I actually talk about this in the book. So, usually, I expect that a team that practices continuous deployment doesn't go over, let's say, the famous, two pizza rule. So I wouldn't like to see a team of over, eight, ten, maybe twelve people perform continuous deployment just because, at that point, you have so many commits going in production that, it's kind of easy to lose track of, you know, what's in the pipeline at any given time.

So you need a reasonably sized team. Now what do you do if, your company is really big? Well, that's why architectures like microservice architectures are really helpful because then every unit of software is independently deployable, and it can be overseen by one reasonably sized team.
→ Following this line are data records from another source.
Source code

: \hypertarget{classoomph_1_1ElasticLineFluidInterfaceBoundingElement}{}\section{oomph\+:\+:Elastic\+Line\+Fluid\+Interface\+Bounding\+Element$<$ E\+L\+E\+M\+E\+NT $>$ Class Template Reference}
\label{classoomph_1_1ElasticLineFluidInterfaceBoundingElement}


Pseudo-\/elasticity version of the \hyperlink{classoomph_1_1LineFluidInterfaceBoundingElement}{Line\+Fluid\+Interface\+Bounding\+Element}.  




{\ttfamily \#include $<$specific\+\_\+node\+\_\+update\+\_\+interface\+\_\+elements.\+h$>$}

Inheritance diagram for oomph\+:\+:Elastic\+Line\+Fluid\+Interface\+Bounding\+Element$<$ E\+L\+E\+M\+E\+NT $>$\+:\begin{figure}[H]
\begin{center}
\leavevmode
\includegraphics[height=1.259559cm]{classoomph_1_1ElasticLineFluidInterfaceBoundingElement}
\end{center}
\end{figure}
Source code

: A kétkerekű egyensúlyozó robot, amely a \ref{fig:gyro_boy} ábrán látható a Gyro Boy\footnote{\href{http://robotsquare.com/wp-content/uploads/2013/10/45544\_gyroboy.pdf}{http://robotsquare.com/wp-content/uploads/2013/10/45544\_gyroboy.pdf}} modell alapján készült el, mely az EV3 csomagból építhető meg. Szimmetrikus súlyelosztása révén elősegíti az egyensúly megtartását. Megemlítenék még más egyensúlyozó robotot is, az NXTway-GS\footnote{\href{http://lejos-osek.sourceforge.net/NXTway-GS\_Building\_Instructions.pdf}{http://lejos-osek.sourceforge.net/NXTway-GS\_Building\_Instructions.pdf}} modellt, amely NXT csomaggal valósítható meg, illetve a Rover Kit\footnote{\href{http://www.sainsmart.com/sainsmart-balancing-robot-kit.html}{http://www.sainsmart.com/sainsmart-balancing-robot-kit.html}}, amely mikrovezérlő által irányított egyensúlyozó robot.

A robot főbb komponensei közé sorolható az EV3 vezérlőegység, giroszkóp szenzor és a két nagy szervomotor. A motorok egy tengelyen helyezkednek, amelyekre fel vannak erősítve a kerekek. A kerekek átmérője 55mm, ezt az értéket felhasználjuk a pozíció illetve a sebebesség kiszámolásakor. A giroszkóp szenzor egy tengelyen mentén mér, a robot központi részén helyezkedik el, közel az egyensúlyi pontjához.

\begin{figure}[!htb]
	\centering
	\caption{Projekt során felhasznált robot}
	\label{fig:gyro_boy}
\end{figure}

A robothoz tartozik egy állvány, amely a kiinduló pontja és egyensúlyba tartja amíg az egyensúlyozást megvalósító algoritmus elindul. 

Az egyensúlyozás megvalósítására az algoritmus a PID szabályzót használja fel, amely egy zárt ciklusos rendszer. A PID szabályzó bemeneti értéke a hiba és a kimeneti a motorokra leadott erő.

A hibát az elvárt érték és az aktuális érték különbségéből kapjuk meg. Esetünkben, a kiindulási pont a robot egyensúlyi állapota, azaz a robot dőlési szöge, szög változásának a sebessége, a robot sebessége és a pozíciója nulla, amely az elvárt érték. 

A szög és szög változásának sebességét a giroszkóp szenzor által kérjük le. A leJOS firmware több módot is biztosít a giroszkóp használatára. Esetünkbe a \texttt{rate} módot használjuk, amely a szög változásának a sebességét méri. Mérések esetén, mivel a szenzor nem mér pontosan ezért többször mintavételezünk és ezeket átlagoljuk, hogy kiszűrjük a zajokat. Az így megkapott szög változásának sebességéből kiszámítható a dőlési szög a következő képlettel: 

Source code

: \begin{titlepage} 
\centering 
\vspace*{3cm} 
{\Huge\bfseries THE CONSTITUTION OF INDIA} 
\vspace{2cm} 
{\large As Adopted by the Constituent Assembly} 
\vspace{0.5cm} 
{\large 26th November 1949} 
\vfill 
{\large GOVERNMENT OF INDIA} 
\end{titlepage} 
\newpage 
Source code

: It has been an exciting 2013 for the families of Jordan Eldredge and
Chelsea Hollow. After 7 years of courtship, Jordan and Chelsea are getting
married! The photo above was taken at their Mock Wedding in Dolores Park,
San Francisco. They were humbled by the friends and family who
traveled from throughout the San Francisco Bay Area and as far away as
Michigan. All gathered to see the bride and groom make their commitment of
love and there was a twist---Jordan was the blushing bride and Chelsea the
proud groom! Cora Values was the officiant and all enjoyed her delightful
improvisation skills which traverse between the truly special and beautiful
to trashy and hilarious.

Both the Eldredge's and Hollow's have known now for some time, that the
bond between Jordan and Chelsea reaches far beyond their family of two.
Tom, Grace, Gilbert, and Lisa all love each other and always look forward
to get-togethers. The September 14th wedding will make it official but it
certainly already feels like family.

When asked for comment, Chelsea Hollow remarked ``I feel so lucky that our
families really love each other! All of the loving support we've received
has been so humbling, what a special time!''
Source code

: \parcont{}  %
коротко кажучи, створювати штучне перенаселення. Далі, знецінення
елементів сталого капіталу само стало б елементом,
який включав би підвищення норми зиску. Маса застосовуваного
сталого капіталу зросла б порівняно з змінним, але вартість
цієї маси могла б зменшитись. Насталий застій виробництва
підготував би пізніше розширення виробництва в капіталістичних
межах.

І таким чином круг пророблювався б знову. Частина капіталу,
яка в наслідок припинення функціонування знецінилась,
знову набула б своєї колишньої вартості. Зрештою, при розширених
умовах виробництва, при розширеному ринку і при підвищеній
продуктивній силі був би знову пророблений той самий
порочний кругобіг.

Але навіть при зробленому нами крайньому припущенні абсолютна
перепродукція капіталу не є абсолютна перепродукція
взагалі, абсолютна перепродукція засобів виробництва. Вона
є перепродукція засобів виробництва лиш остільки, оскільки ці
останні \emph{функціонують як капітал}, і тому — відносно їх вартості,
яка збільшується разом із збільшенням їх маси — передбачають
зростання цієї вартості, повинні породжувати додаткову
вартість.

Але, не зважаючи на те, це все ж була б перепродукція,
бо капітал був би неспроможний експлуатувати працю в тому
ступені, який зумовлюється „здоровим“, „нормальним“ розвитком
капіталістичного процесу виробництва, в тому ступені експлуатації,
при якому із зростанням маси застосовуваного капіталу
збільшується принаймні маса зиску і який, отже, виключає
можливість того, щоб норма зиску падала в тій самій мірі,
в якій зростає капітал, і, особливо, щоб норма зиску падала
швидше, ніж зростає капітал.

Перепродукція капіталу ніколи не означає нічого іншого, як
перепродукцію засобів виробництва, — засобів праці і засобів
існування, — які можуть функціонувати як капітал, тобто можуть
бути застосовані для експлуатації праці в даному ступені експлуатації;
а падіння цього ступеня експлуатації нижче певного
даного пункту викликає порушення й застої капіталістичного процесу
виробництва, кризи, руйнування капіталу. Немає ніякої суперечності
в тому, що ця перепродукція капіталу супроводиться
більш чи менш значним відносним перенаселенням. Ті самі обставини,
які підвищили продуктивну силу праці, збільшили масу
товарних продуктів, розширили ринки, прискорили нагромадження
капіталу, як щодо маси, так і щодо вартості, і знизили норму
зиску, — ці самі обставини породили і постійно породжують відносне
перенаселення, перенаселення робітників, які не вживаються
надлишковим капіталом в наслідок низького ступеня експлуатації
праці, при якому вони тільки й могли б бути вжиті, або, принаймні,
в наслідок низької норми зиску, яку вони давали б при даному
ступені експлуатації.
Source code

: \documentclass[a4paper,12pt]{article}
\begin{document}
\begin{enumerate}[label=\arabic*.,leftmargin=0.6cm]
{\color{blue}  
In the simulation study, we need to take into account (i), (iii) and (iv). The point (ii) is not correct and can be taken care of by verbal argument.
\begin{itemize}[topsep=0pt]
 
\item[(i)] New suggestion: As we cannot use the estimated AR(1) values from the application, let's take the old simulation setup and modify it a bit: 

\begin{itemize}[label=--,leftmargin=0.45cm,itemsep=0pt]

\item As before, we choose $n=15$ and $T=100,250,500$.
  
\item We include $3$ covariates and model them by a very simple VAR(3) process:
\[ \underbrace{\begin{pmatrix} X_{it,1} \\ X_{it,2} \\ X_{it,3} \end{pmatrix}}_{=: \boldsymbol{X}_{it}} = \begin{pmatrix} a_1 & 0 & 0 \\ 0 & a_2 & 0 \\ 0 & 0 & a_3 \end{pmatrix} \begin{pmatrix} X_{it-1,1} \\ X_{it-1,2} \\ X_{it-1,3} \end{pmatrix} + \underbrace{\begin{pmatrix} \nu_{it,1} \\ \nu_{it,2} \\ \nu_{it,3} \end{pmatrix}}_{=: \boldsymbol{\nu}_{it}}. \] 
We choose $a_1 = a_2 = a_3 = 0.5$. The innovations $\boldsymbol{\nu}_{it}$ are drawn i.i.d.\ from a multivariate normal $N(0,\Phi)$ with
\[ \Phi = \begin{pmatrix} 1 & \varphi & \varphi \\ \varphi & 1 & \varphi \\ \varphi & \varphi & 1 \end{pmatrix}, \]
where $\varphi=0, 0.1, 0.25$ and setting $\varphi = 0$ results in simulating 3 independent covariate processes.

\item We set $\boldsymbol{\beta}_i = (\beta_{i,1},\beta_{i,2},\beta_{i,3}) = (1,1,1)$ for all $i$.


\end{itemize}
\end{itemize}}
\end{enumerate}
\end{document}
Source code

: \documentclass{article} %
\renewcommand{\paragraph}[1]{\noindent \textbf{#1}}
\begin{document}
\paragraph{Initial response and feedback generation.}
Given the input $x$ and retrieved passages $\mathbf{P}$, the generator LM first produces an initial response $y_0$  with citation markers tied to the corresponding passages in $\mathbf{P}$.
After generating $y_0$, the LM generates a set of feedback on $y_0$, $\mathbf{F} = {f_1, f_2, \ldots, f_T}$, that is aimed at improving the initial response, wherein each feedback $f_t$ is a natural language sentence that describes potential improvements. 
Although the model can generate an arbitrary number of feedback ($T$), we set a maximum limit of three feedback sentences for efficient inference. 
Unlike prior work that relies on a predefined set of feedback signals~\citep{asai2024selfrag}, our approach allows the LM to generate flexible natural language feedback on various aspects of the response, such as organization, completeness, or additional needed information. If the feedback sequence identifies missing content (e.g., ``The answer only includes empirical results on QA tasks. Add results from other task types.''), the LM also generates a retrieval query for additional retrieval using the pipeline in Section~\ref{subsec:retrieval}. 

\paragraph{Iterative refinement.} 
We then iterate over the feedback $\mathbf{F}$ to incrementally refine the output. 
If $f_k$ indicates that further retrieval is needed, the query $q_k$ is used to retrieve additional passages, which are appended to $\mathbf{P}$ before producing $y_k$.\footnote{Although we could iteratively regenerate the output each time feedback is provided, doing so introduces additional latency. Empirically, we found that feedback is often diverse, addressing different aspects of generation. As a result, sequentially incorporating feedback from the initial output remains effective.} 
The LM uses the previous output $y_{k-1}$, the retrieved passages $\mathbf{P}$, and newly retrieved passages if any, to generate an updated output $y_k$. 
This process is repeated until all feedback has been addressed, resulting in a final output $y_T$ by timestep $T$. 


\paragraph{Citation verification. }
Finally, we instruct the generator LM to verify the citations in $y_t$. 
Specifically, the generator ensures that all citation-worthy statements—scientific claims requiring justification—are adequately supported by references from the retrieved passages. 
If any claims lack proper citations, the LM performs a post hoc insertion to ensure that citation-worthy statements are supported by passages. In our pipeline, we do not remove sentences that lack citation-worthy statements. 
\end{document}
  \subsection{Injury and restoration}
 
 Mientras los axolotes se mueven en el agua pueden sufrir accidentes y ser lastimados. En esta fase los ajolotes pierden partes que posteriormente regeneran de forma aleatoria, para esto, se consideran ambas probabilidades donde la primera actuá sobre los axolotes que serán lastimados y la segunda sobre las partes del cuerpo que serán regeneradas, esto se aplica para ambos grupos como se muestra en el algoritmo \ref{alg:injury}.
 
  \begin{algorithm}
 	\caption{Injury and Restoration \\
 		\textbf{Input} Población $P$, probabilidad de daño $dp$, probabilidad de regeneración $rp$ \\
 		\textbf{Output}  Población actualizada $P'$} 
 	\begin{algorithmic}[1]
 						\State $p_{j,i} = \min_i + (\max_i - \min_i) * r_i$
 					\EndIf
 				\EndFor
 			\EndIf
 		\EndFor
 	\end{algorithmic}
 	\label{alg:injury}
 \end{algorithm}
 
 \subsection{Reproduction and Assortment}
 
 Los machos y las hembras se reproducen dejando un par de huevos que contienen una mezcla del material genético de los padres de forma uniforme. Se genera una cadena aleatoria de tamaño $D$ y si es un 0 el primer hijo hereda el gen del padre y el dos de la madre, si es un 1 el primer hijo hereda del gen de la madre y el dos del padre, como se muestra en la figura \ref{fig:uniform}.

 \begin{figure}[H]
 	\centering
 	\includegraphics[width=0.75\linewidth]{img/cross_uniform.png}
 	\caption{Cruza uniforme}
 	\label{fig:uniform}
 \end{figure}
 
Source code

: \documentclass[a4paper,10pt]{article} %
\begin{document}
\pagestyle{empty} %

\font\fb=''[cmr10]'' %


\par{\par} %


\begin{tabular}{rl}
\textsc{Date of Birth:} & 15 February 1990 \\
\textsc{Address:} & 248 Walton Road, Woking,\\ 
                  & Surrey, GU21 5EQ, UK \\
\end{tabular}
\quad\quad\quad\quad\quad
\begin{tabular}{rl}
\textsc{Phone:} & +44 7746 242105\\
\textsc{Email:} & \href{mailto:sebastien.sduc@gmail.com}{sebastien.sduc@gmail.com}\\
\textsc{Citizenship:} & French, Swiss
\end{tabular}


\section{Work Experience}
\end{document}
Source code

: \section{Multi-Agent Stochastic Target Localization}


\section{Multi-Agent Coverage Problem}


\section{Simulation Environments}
In fact, I wouldn't maybe recommend continuous deployment to, say, a startup that has a a very, very big monolith that is just starting to break it into pieces because then you have a team that is simultaneously big and a unit of software that is not independently deployable. You might have some issues there. But in companies that are already established or perhaps very small companies with just one team that is really small, then that's usually, a very fair scenario for continuous deployment.

Yeah. I mean, you yeah. You talk about, basically, yeah, scaling up one system and one team at a time. I I must observe, though, more than ten years ago, I think Facebook talked about how they want people on their first day to commit to production, and they famously have a very large monolith. I guess they're a bit of a special case, but, yeah, certainly, it seems more approachable to do it like you suggest of, yeah, two pizza team, understandable system, and, though, you can kind of you just redeploy there and take accountability for the effect you're having on that system that you own.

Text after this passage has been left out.